C'est plus ou moins à cette période que Cassius Clay, médaille d'or des poids lourds-légers aux Jeux olympiques de Rome en 1960, fut flanqué de l'entraîneur (et ghost-writer), noir mais Juif, Drew Bundini Brown.
A partir de ce moment, Clay cesse d'être un sportif et devient un symbole.

En 1964 , il devient champion du monde en battant Sonny Liston, impliqué avec la mafia et les paris. Le lendemain, il se convertit à l' Islam, prend légalement le nom de Mohammed Ali et rejoint la Nation of Islam, de Malcolm X (une association qui s'auto-définit «secte islamique militante»). La revanche avec Liston est immédiatement organisée, Ali le met KO au premier round, sans même le frapper (le fameux «phantom punch», coup de poing fantôme).

En 1967, il refusa la conscription pour le Vietnam en invoquant des raisons religieuses. Après cette prise de position, il fut privé de passeport et de sa licence de boxeur professionnel, mais, étonamment, en 1971 , la Cour suprême des États-Unis annula à l'unanimité la condamnation.

Ayant récupéré sa licence, Ali défia Joe Frazier. Bien que Frazier l'eût soutenu, y compris financièrement pendant la période de suspension de la licence, dans les jours précédant la rencontre, Ali l'insulta avec des épithètes racistes semblables à celles qu'il avait réservées à Liston: singe, gorille. Frazier remporta le match.

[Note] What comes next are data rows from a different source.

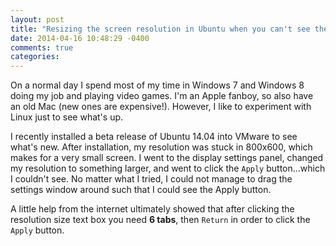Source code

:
 ```yaml
---
layout: post
title: "Resizing the screen resolution in Ubuntu when you can't see the Apply button"
date: 2014-04-16 10:48:29 -0400
comments: true
categories: 
---
```


On a normal day I spend most of my time in Windows 7 and Windows 8 doing my job and playing video games. I'm an Apple fanboy, so also have an old Mac (new ones are expensive!). However, I like to experiment with Linux just to see what's up.

I recently installed a beta release of Ubuntu 14.04 into VMware to see what's new. After installation, my resolution was stuck in 800x600, which makes for a very small screen. I went to the display settings panel, changed my resolution to something larger, and went to click the `Apply` button...which I couldn't see. No matter what I tried, I could not manage to drag the settings window around such that I could see the Apply button.

A little help from the internet ultimately showed that after clicking the resolution size text box you need **6 tabs**, then `Return` in order to click the `Apply` button.
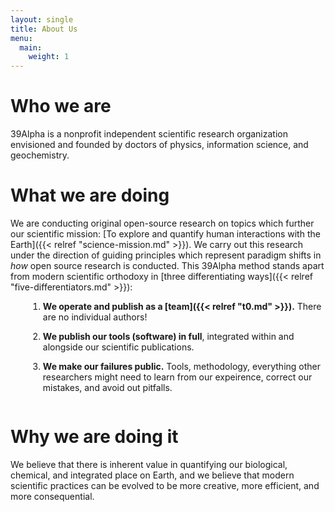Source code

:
 ```yaml
---
layout: single
title: About Us
menu:
  main:
    weight: 1
---
```

# Who we are
39Alpha is a nonprofit independent scientific research organization envisioned and founded by
doctors of physics, information science, and geochemistry.

# What we are doing
We are conducting original open-source research on topics which further our scientific mission: [To
explore and quantify human interactions with the Earth]({{< relref "science-mission.md" >}}). We
carry out this research under the direction of guiding principles which represent paradigm shifts in
_how_ open source research is conducted. This 39Alpha method stands apart from modern scientific
orthodoxy in [three differentiating ways]({{< relref "five-differentiators.md" >}}):

<style>
ol li {
    padding-bottom: 1em;
    margin-left: 2em;
}
</style>

1. **We operate and publish as a [team]({{< relref "t0.md" >}}).** There are no individual authors!
2. **We publish our tools (software) in full**, integrated within and alongside our scientific
   publications.
3. **We make our failures public.** Tools, methodology, everything other researchers might need to learn from our expeirence, correct our mistakes, and avoid out pitfalls.

# Why we are doing it
We believe that there is inherent value in quantifying our biological, chemical, and integrated
place on Earth, and we believe that modern scientific practices can be evolved to be more creative,
more efficient, and more consequential.
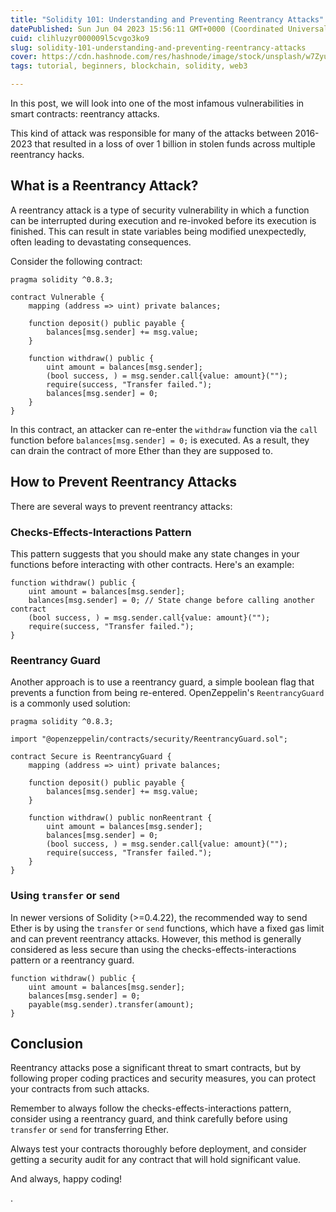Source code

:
 ```yaml
---
title: "Solidity 101: Understanding and Preventing Reentrancy Attacks"
datePublished: Sun Jun 04 2023 15:56:11 GMT+0000 (Coordinated Universal Time)
cuid: clihluzyr000009l5cvgo3ko9
slug: solidity-101-understanding-and-preventing-reentrancy-attacks
cover: https://cdn.hashnode.com/res/hashnode/image/stock/unsplash/w7ZyuGYNpRQ/upload/45132bf019cd1cbfe60a2bd24740b8dc.jpeg
tags: tutorial, beginners, blockchain, solidity, web3

---
```


In this post, we will look into one of the most infamous vulnerabilities in smart contracts: reentrancy attacks.

This kind of attack was responsible for many of the attacks between 2016-2023 that resulted in a loss of over 1 billion in stolen funds across multiple reentrancy hacks.

## What is a Reentrancy Attack?

A reentrancy attack is a type of security vulnerability in which a function can be interrupted during execution and re-invoked before its execution is finished. This can result in state variables being modified unexpectedly, often leading to devastating consequences.

Consider the following contract:

```solidity
pragma solidity ^0.8.3;

contract Vulnerable {
    mapping (address => uint) private balances;
    
    function deposit() public payable {
        balances[msg.sender] += msg.value;
    }

    function withdraw() public {
        uint amount = balances[msg.sender];
        (bool success, ) = msg.sender.call{value: amount}("");
        require(success, "Transfer failed.");
        balances[msg.sender] = 0;
    }
}
```

In this contract, an attacker can re-enter the `withdraw` function via the `call` function before `balances[msg.sender] = 0;` is executed. As a result, they can drain the contract of more Ether than they are supposed to.

## How to Prevent Reentrancy Attacks

There are several ways to prevent reentrancy attacks:

### Checks-Effects-Interactions Pattern

This pattern suggests that you should make any state changes in your functions before interacting with other contracts. Here's an example:

```solidity
function withdraw() public {
    uint amount = balances[msg.sender];
    balances[msg.sender] = 0; // State change before calling another contract
    (bool success, ) = msg.sender.call{value: amount}("");
    require(success, "Transfer failed.");
}
```

### Reentrancy Guard

Another approach is to use a reentrancy guard, a simple boolean flag that prevents a function from being re-entered. OpenZeppelin's `ReentrancyGuard` is a commonly used solution:

```solidity
pragma solidity ^0.8.3;

import "@openzeppelin/contracts/security/ReentrancyGuard.sol";

contract Secure is ReentrancyGuard {
    mapping (address => uint) private balances;
    
    function deposit() public payable {
        balances[msg.sender] += msg.value;
    }

    function withdraw() public nonReentrant {
        uint amount = balances[msg.sender];
        balances[msg.sender] = 0;
        (bool success, ) = msg.sender.call{value: amount}("");
        require(success, "Transfer failed.");
    }
}
```

### Using `transfer` or `send`

In newer versions of Solidity (&gt;=0.4.22), the recommended way to send Ether is by using the `transfer` or `send` functions, which have a fixed gas limit and can prevent reentrancy attacks. However, this method is generally considered as less secure than using the checks-effects-interactions pattern or a reentrancy guard.

```solidity
function withdraw() public {
    uint amount = balances[msg.sender];
    balances[msg.sender] = 0;
    payable(msg.sender).transfer(amount);
}
```

## Conclusion

Reentrancy attacks pose a significant threat to smart contracts, but by following proper coding practices and security measures, you can protect your contracts from such attacks.

Remember to always follow the checks-effects-interactions pattern, consider using a reentrancy guard, and think carefully before using `transfer` or `send` for transferring Ether.

Always test your contracts thoroughly before deployment, and consider getting a security audit for any contract that will hold significant value.

And always, happy coding!

.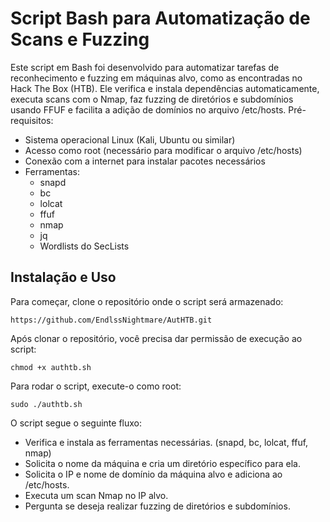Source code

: # Script Bash para Automatização de Scans e Fuzzing

Este script em Bash foi desenvolvido para automatizar tarefas de reconhecimento e fuzzing em máquinas alvo, como as encontradas no Hack The Box (HTB). Ele verifica e instala dependências automaticamente, executa scans com o Nmap, faz fuzzing de diretórios e subdomínios usando FFUF e facilita a adição de domínios no arquivo /etc/hosts.
Pré-requisitos:

   * Sistema operacional Linux (Kali, Ubuntu ou similar)
   * Acesso como root (necessário para modificar o arquivo /etc/hosts)
   * Conexão com a internet para instalar pacotes necessários
   * Ferramentas:
       * snapd
       * bc
       * lolcat
       * ffuf
       * nmap
       * jq
       * Wordlists do SecLists

## Instalação e Uso

Para começar, clone o repositório onde o script será armazenado:

```
https://github.com/EndlssNightmare/AutHTB.git
```

Após clonar o repositório, você precisa dar permissão de execução ao script:

```
chmod +x authtb.sh
```

Para rodar o script, execute-o como root:

```
sudo ./authtb.sh
```

O script segue o seguinte fluxo:

   - Verifica e instala as ferramentas necessárias. (snapd, bc, lolcat, ffuf, nmap)
   - Solicita o nome da máquina e cria um diretório específico para ela.
   - Solicita o IP e nome de domínio da máquina alvo e adiciona ao /etc/hosts.
   - Executa um scan Nmap no IP alvo.
   - Pergunta se deseja realizar fuzzing de diretórios e subdomínios.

Mais sur le devant de la scène de la boxe mondiale, on voit monter un jeune athlète au physique impressionnant, George Foreman. Ainsi fut organisée la rencontre la plus médiatique de l'histoire de la boxe, "The rumble in the jungle" (le grondement dans la jungle), entre Ali et Foreman, qui eut lieu à Kinshasa le 30 Octobre 1974. Ali, le riche et célèbre noir raciste, converti à l'islam, qui plaisait à l'establishment WASP (blanc protestant anglo-saxon) des États-Unis, fut immédiatement identifié comme le «bon», le «héros» du combat que les médias avaient transformé en une épopée; le jeune, pauvre et également noir Foreman était le méchant qui devait être vaincu. Non seulement pour le monde blanc occidental, mais aussi pour les Zaïrois, parmi lesquels commença à se répandre le slogan horrible «Ali, bomaye» (Ali, tue-le). Slogan encore plus effrayant si l'on pense que le stade de Kinshasa où l'événement eut lieu, était l'endroit où le dictateur sanguinaire Mobutu exécutait les condamnations à mort de ses opposants ...

Quoi qu'il en soit, Ali remporta un match qui semble tiré d'un scénario hollywoodien. Ce fut l'apogée de sa carrière de boxeur et de sa réputation. Depuis lors, il eut encore plusieurs combats à la valeur et aux résultats plutôt controversés, et même son statut de symbole de la lutte pour l'émancipation des Noirs a commencé à décliner. Les médias ont commencé à proposer un nouveau modèle noir américain: non plus le militant jeune, communiste et musulman, fier de ses origines et de la couleur de la peau qui lutte pour les droits civils; mais le proxénète. Vers le milieu des années soixante-dix, en effet, Hollywood commença à diffuser une série de films (le filon fut appelé Blaxplotation) dont le protagoniste était un homme violent, accro à la criminalité, le sexe et la drogue, qui se fait entretenir par les femmes: Les nuits rouges de Harlem (1971), Superfly (1972) etc...
Ali cessa ainsi d'être le symbole des Noirs américains, aussi bien pour les riches libéraux blancs que pour les jeunes Noirs (avec les conséquences que nous connaissons).

En 1984, on lui diagnostiqua la maladie de Parkinson. En 1996, il émut le monde quand, comme dernier relayeur, il alluma en tremblant la flamme olympique aux Jeux d'Atlanta.
Maintenant Mohammed Ali est mort. Je doute que sur le ring, il ait vraiment été «the greatest».
En dehors du ring, pour les médias et pour ceux qui les gouvernent, il est à n'en pas douter très important.